Clive RobinsonOctober 14, 2015 7:02 AM

@ James Sutherland,

there have been a few six figure fines handed out by the FCC now

Yes, the Marriott Hotel chain got hit with 600,000USD this time last year. Supposedly they were trying to stop guests using their own "Hotspots" in and around the hotel.

The reason it's so easy, is the protocols say that neither party can ignore a de-auth frame and it did not need to be encrypted (not sure if that has been changed).

Some home built AP's on the likes of *nix can be made to report it as an attack to the admin, as well as effectively ignoring it otherwise (which might also cause the FCC to get their underwear in a wad...).

As for OfCon I would assume that they leave their false teeth in the glass on the nightstand as a starting position unless "Global Radio" jumps on a politicos head over pirate radio, and the politico starts in turn jumping on OfCom. Which as it's the Tories in power currently is very unlikely, as previously they took a "free market" attitude to pirates, as it aligns with Murdoch's bash the BBC line.

MartinOctober 14, 2015 7:53 PM still delivers a page to your browser, but it is delivered without CmdrTaco. Without CmdrTaco it is not really no, the real slashdot is not available.

Anonimous CowardOctober 15, 2015 8:03 AM

Oh, someone finally discovered you can do a lot of harm with simple tools?

Just search about MDK3, and you will see: its not hard to cause chaos in some area at all! Wi-Fi haves some poorly thought places and it can be abused. E.g. you can disconnect everyone in your area at will. And keep doing so. Needless to say, they will have either no networking at all or it would be seriously impacted. Then, you can spawn 1000 fake APs, and most devices will struggle to get idea who is real or not, getting stuck on trying to connect to non-existent APs.

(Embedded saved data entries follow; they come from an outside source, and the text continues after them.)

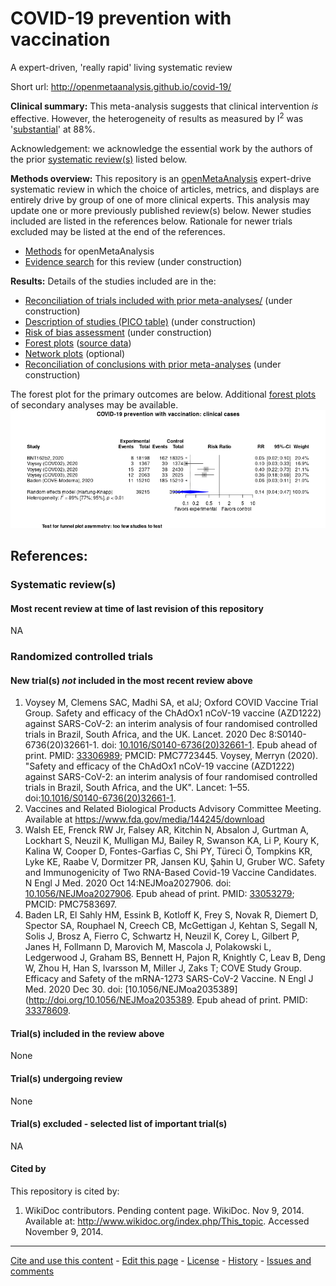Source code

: COVID-19 prevention with vaccination
============================================
A expert-driven, 'really rapid' living systematic review

Short url: http://openmetaanalysis.github.io/covid-19/

**Clinical summary:** This meta-analysis suggests that clinical intervention *is* effective. However, the heterogeneity of results as measured by I<sup>2</sup> was '[substantial](http://handbook-5-1.cochrane.org/chapter_9/9_5_2_identifying_and_measuring_heterogeneity.htm)' at 88%. 

<!--
An excellent clinical interpretation of this data is at
> Sax, Paul. Does Remdesivir Actually Work? HIV and ID Observations [Internet]. 2020 Oct 18 [cited 2020 Oct 20]; Available from: https://blogs.jwatch.org/hiv-id-observations/index.php/does-remdesivir-actually-work/2020/10/18/
-->

<!--
Meta-regression of common modulators (year of publication, study size, event rate in the control groups) finds that the outcome of the intervention is effected by xx.
* [Reconciliation of conclusions with prior meta-analyses](files/reconciliation-tables/Reconciliation%20of%20conclusions.pdf) (under construction)
* [Keep current with this topic](files/searching/Keep-up.md) (under construction)

-->
Acknowledgement: we acknowledge the essential work by the authors of the prior [systematic review(s)](#systematic-reviews) listed below.

**Methods overview:** This repository is an [openMetaAnalysis](https://openmetaanalysis.github.io/) expert-drive systematic review in which the choice of articles, metrics, and displays are entirely drive by  group of one of more clinical experts. This analysis may update one or more previously published review(s) below. Newer studies included are listed in the references below. Rationale for newer trials excluded may be listed at the end of the references. 
* [Methods](http://openmetaanalysis.github.io/methods.html) for openMetaAnalysis
* [Evidence search](files/searching/evidence-search.md) for this review (under construction)

**Results:** Details of the studies included are in the:
* [Reconciliation of trials included with prior meta-analyses/](files/reconciliation-tables/Reconciliation%20of%20studies.pdf) (under construction)
* [Description of studies (PICO table)](files/study-details/table-pico.pdf) (under construction)
* [Risk of bias assessment](files/study-details/table-bias.pdf) (under construction)
* [Forest plots](../master/files/forest-plots) ([source data](files/data))
* [Network plots](../master/files/network) (optional)
* [Reconciliation of conclusions with prior meta-analyses](files/reconciliation-tables/Reconciliation%20of%20conclusions.pdf) (under construction)

The forest plot for the primary outcomes are below. Additional [forest plots](files/forest-plots) of secondary analyses may be available. 
![Principle results](files/forest-plots/Outcome-Primary.png)
<!--
The meta-regression for the primary outcomes are below. Additional [meta-regressions](files/metaregression) of secondary analyses may be available. 
![Principle results for benefit](files/metaregression/Outcome-Primary.png "Principle results for benefit]") (under construction)

The GRADE Profile is below. ![GRADE Profile](files/GRADE-profiles/Summary-of-findings-table.png "GRADE Profile") (under construction)
-->
References:
----------------------------------

### Systematic review(s)
#### Most recent review at time of last revision of this repository
NA

### Randomized controlled trials
#### New trial(s) *not* included in the most recent review above
1. Voysey M, Clemens SAC, Madhi SA, et alJ; Oxford COVID Vaccine Trial Group. Safety and efficacy of the ChAdOx1 nCoV-19 vaccine (AZD1222) against SARS-CoV-2: an interim analysis of four randomised controlled trials in Brazil, South Africa, and the UK. Lancet. 2020 Dec 8:S0140-6736(20)32661-1. doi: [10.1016/S0140-6736(20)32661-1](http://doi.org/110.1016/S0140-6736(20)32661-1). Epub ahead of print. PMID: [33306989](http://pubmed.gov/33306989); PMCID: PMC7723445.
Voysey, Merryn (2020). "Safety and efficacy of the ChAdOx1 nCoV-19 vaccine (AZD1222) against SARS-CoV-2: an interim analysis of four randomised controlled trials in Brazil, South Africa, and the UK". Lancet: 1–55. doi:[10.1016/S0140-6736(20)32661-1](http://doi.org/10.1016/S0140-6736(20)32661-1).
2. Vaccines and Related Biological Products Advisory Committee Meeting. Available at https://www.fda.gov/media/144245/download
3. Walsh EE, Frenck RW Jr, Falsey AR, Kitchin N, Absalon J, Gurtman A, Lockhart S, Neuzil K, Mulligan MJ, Bailey R, Swanson KA, Li P, Koury K, Kalina W, Cooper D, Fontes-Garfias C, Shi PY, Türeci Ö, Tompkins KR, Lyke KE, Raabe V, Dormitzer PR, Jansen KU, Şahin U, Gruber WC. Safety and Immunogenicity of Two RNA-Based Covid-19 Vaccine Candidates. N Engl J Med. 2020 Oct 14:NEJMoa2027906. doi: [10.1056/NEJMoa2027906](http://doi.org/10.1056/NEJMoa2027906). Epub ahead of print. PMID: [33053279](http://pubmed.gov/33053279); PMCID: PMC7583697.
4. Baden LR, El Sahly HM, Essink B, Kotloff K, Frey S, Novak R, Diemert D, Spector SA, Rouphael N, Creech CB, McGettigan J, Kehtan S, Segall N, Solis J, Brosz A, Fierro C, Schwartz H, Neuzil K, Corey L, Gilbert P, Janes H, Follmann D, Marovich M, Mascola J, Polakowski L, Ledgerwood J, Graham BS, Bennett H, Pajon R, Knightly C, Leav B, Deng W, Zhou H, Han S, Ivarsson M, Miller J, Zaks T; COVE Study Group. Efficacy and Safety of the mRNA-1273 SARS-CoV-2 Vaccine. N Engl J Med. 2020 Dec 30. doi: [10.1056/NEJMoa2035389](http://doi.org/10.1056/NEJMoa2035389. Epub ahead of print. PMID: [33378609](http://pubmed.gov/33378609).


#### Trial(s) included in the review above
None

#### Trial(s) undergoing review
None

#### Trial(s) excluded - selected list of important trial(s)
NA

#### Cited by
This repository is cited by:

1. WikiDoc contributors. Pending content page. WikiDoc. Nov 9, 2014. Available at: http://www.wikidoc.org/index.php/This_topic. Accessed November 9, 2014. 

-------------------------------
[Cite and use this content](https://github.com/openMetaAnalysis/openMetaAnalysis.github.io/blob/master/reusing.MD)  - [Edit this page](../../edit/master/README.md) - [License](files/LICENSE.md) - [History](../../commits/master/README.md)  - 
[Issues and comments](../../issues?q=is%3Aboth+is%3Aissue)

Then, WEP is insecure and cracked in about 30 minutes. Some nuts are still using it. And even if they're not, there is brand-new WPS misfeature. It allows to break-n-enter in seconds to hours. Then, most users do not change default admin login on router. And even if they do, factory firmware often comes with handy backdoors. Needless to say, one can completely overtake control of router and do anything. Up to erasing flash ROM and permanently bricking device, etc.

But before starting wrecking chaos, there is one little thing to consider. Any radio transmitter can inherently be located. By doing some simple measurements one can get idea about transmitter location. So if you'll be annoying enough for a while, you can easily guess what would follow...

JerryOctober 20, 2015 4:33 PM

Yeah, Slashdot still exists. What do people use as alternative for Slashdot? Any suggestions?